Take the entries that follow and write each one out exactly.

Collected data
========================================================================

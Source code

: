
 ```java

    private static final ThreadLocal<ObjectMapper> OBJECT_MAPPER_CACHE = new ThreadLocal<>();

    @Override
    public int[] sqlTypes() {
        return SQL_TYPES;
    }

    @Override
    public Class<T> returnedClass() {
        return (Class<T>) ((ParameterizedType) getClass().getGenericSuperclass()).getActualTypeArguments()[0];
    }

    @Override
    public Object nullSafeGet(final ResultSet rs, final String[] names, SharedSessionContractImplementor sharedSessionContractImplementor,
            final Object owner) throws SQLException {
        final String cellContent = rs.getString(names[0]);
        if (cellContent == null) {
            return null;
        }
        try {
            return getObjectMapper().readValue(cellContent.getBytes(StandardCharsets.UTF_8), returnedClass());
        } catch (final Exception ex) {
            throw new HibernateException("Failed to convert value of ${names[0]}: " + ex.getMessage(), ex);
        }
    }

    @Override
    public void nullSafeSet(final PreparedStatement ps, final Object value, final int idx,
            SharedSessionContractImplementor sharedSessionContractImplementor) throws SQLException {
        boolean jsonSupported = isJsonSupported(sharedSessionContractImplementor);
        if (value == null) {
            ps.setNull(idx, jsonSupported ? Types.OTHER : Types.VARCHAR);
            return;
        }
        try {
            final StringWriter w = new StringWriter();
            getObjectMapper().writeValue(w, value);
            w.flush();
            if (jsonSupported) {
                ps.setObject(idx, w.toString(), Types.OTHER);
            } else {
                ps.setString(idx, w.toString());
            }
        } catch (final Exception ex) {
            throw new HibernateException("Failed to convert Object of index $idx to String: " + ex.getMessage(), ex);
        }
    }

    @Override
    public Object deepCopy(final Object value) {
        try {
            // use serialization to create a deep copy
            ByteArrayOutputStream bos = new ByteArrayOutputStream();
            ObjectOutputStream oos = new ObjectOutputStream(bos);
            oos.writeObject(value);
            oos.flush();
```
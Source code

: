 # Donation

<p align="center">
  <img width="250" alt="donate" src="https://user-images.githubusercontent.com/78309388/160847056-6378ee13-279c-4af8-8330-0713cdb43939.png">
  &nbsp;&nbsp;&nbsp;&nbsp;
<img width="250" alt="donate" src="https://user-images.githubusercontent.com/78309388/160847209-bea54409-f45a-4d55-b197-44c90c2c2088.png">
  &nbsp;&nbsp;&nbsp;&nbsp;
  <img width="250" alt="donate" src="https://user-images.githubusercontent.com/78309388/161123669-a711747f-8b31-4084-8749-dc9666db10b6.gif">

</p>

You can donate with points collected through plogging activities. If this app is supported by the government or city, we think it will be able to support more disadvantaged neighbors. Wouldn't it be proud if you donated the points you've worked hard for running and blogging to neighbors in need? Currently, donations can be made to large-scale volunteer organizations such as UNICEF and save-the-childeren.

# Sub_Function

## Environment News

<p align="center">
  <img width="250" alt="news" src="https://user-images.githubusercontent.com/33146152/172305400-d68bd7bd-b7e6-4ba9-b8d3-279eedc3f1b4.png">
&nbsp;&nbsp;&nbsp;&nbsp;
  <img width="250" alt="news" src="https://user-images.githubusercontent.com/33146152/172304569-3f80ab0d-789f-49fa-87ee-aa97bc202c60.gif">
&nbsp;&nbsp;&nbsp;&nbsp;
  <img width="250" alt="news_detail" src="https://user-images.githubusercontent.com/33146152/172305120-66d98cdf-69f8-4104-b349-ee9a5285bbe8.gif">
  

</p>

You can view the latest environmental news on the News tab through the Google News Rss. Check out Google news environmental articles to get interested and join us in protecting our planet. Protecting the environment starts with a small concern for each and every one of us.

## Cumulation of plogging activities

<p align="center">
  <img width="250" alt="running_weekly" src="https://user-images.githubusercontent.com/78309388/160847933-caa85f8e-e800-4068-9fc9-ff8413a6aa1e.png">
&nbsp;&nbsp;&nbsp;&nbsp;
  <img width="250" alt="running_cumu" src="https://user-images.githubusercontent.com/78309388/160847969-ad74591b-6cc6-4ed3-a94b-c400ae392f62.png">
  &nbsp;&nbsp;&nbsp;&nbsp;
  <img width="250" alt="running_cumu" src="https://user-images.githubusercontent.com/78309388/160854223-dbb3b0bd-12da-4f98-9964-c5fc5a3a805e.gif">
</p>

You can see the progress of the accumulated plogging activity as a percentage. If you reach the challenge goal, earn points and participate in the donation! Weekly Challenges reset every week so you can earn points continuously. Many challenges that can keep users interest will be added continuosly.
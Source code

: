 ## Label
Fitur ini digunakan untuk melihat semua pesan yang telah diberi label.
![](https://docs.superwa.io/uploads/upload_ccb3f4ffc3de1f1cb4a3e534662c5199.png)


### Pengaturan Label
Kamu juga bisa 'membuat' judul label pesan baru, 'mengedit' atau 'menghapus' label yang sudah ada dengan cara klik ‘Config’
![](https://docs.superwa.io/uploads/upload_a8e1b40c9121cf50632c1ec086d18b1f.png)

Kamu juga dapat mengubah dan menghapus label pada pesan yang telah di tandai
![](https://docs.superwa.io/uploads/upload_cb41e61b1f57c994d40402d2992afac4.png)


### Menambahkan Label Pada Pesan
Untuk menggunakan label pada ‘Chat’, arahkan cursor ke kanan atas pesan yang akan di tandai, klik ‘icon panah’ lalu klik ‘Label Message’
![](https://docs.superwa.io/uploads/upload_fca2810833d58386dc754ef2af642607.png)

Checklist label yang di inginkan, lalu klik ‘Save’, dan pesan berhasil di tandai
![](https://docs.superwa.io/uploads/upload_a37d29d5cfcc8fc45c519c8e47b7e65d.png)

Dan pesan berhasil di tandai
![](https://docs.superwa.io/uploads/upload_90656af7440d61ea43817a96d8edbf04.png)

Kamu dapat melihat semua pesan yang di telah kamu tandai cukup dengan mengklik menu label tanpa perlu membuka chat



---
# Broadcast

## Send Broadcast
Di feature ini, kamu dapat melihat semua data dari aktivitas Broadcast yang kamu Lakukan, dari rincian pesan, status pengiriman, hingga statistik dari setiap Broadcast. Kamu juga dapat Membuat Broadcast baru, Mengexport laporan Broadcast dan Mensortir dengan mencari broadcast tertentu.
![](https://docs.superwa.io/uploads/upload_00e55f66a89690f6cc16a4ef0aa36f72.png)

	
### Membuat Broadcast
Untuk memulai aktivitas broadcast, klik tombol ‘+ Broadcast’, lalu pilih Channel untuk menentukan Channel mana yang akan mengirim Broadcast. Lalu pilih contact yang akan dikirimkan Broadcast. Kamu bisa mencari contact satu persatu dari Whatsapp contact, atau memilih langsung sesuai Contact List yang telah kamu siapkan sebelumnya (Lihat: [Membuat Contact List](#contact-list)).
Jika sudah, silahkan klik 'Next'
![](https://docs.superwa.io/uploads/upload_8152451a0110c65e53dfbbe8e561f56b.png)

========================================================================

- _Output of the exercise_:
Source code

:
 ```java

    private static final ThreadLocal<ObjectMapper> OBJECT_MAPPER_CACHE = new ThreadLocal<>();

    @Override
    public int[] sqlTypes() {
        return SQL_TYPES;
    }

    @Override
    public Class<T> returnedClass() {
        return (Class<T>) ((ParameterizedType) getClass().getGenericSuperclass()).getActualTypeArguments()[0];
    }

    @Override
    public Object nullSafeGet(final ResultSet rs, final String[] names, SharedSessionContractImplementor sharedSessionContractImplementor,
            final Object owner) throws SQLException {
        final String cellContent = rs.getString(names[0]);
        if (cellContent == null) {
            return null;
        }
        try {
            return getObjectMapper().readValue(cellContent.getBytes(StandardCharsets.UTF_8), returnedClass());
        } catch (final Exception ex) {
            throw new HibernateException("Failed to convert value of ${names[0]}: " + ex.getMessage(), ex);
        }
    }

    @Override
    public void nullSafeSet(final PreparedStatement ps, final Object value, final int idx,
            SharedSessionContractImplementor sharedSessionContractImplementor) throws SQLException {
        boolean jsonSupported = isJsonSupported(sharedSessionContractImplementor);
        if (value == null) {
            ps.setNull(idx, jsonSupported ? Types.OTHER : Types.VARCHAR);
            return;
        }
        try {
            final StringWriter w = new StringWriter();
            getObjectMapper().writeValue(w, value);
            w.flush();
            if (jsonSupported) {
                ps.setObject(idx, w.toString(), Types.OTHER);
            } else {
                ps.setString(idx, w.toString());
            }
        } catch (final Exception ex) {
            throw new HibernateException("Failed to convert Object of index $idx to String: " + ex.getMessage(), ex);
        }
    }

    @Override
    public Object deepCopy(final Object value) {
        try {
            // use serialization to create a deep copy
            ByteArrayOutputStream bos = new ByteArrayOutputStream();
            ObjectOutputStream oos = new ObjectOutputStream(bos);
            oos.writeObject(value);
            oos.flush();
```
Source code

: # Donation

<p align="center">
  <img width="250" alt="donate" src="https://user-images.githubusercontent.com/78309388/160847056-6378ee13-279c-4af8-8330-0713cdb43939.png">
  &nbsp;&nbsp;&nbsp;&nbsp;
<img width="250" alt="donate" src="https://user-images.githubusercontent.com/78309388/160847209-bea54409-f45a-4d55-b197-44c90c2c2088.png">
  &nbsp;&nbsp;&nbsp;&nbsp;
  <img width="250" alt="donate" src="https://user-images.githubusercontent.com/78309388/161123669-a711747f-8b31-4084-8749-dc9666db10b6.gif">

</p>

You can donate with points collected through plogging activities. If this app is supported by the government or city, we think it will be able to support more disadvantaged neighbors. Wouldn't it be proud if you donated the points you've worked hard for running and blogging to neighbors in need? Currently, donations can be made to large-scale volunteer organizations such as UNICEF and save-the-childeren.

# Sub_Function

## Environment News

<p align="center">
  <img width="250" alt="news" src="https://user-images.githubusercontent.com/33146152/172305400-d68bd7bd-b7e6-4ba9-b8d3-279eedc3f1b4.png">
&nbsp;&nbsp;&nbsp;&nbsp;
  <img width="250" alt="news" src="https://user-images.githubusercontent.com/33146152/172304569-3f80ab0d-789f-49fa-87ee-aa97bc202c60.gif">
&nbsp;&nbsp;&nbsp;&nbsp;
  <img width="250" alt="news_detail" src="https://user-images.githubusercontent.com/33146152/172305120-66d98cdf-69f8-4104-b349-ee9a5285bbe8.gif">
  

</p>

You can view the latest environmental news on the News tab through the Google News Rss. Check out Google news environmental articles to get interested and join us in protecting our planet. Protecting the environment starts with a small concern for each and every one of us.

## Cumulation of plogging activities

<p align="center">
  <img width="250" alt="running_weekly" src="https://user-images.githubusercontent.com/78309388/160847933-caa85f8e-e800-4068-9fc9-ff8413a6aa1e.png">
&nbsp;&nbsp;&nbsp;&nbsp;
  <img width="250" alt="running_cumu" src="https://user-images.githubusercontent.com/78309388/160847969-ad74591b-6cc6-4ed3-a94b-c400ae392f62.png">
  &nbsp;&nbsp;&nbsp;&nbsp;
  <img width="250" alt="running_cumu" src="https://user-images.githubusercontent.com/78309388/160854223-dbb3b0bd-12da-4f98-9964-c5fc5a3a805e.gif">
</p>

You can see the progress of the accumulated plogging activity as a percentage. If you reach the challenge goal, earn points and participate in the donation! Weekly Challenges reset every week so you can earn points continuously. Many challenges that can keep users interest will be added continuosly.
Source code

: ## Label
Fitur ini digunakan untuk melihat semua pesan yang telah diberi label.
![](https://docs.superwa.io/uploads/upload_ccb3f4ffc3de1f1cb4a3e534662c5199.png)


### Pengaturan Label
Kamu juga bisa 'membuat' judul label pesan baru, 'mengedit' atau 'menghapus' label yang sudah ada dengan cara klik ‘Config’
![](https://docs.superwa.io/uploads/upload_a8e1b40c9121cf50632c1ec086d18b1f.png)

Kamu juga dapat mengubah dan menghapus label pada pesan yang telah di tandai
![](https://docs.superwa.io/uploads/upload_cb41e61b1f57c994d40402d2992afac4.png)


### Menambahkan Label Pada Pesan
Untuk menggunakan label pada ‘Chat’, arahkan cursor ke kanan atas pesan yang akan di tandai, klik ‘icon panah’ lalu klik ‘Label Message’
![](https://docs.superwa.io/uploads/upload_fca2810833d58386dc754ef2af642607.png)

Checklist label yang di inginkan, lalu klik ‘Save’, dan pesan berhasil di tandai
![](https://docs.superwa.io/uploads/upload_a37d29d5cfcc8fc45c519c8e47b7e65d.png)

Dan pesan berhasil di tandai
![](https://docs.superwa.io/uploads/upload_90656af7440d61ea43817a96d8edbf04.png)

Kamu dapat melihat semua pesan yang di telah kamu tandai cukup dengan mengklik menu label tanpa perlu membuka chat



---
# Broadcast

## Send Broadcast
Di feature ini, kamu dapat melihat semua data dari aktivitas Broadcast yang kamu Lakukan, dari rincian pesan, status pengiriman, hingga statistik dari setiap Broadcast. Kamu juga dapat Membuat Broadcast baru, Mengexport laporan Broadcast dan Mensortir dengan mencari broadcast tertentu.
![](https://docs.superwa.io/uploads/upload_00e55f66a89690f6cc16a4ef0aa36f72.png)

	
### Membuat Broadcast
Untuk memulai aktivitas broadcast, klik tombol ‘+ Broadcast’, lalu pilih Channel untuk menentukan Channel mana yang akan mengirim Broadcast. Lalu pilih contact yang akan dikirimkan Broadcast. Kamu bisa mencari contact satu persatu dari Whatsapp contact, atau memilih langsung sesuai Contact List yang telah kamu siapkan sebelumnya (Lihat: [Membuat Contact List](#contact-list)).
Jika sudah, silahkan klik 'Next'
![](https://docs.superwa.io/uploads/upload_8152451a0110c65e53dfbbe8e561f56b.png)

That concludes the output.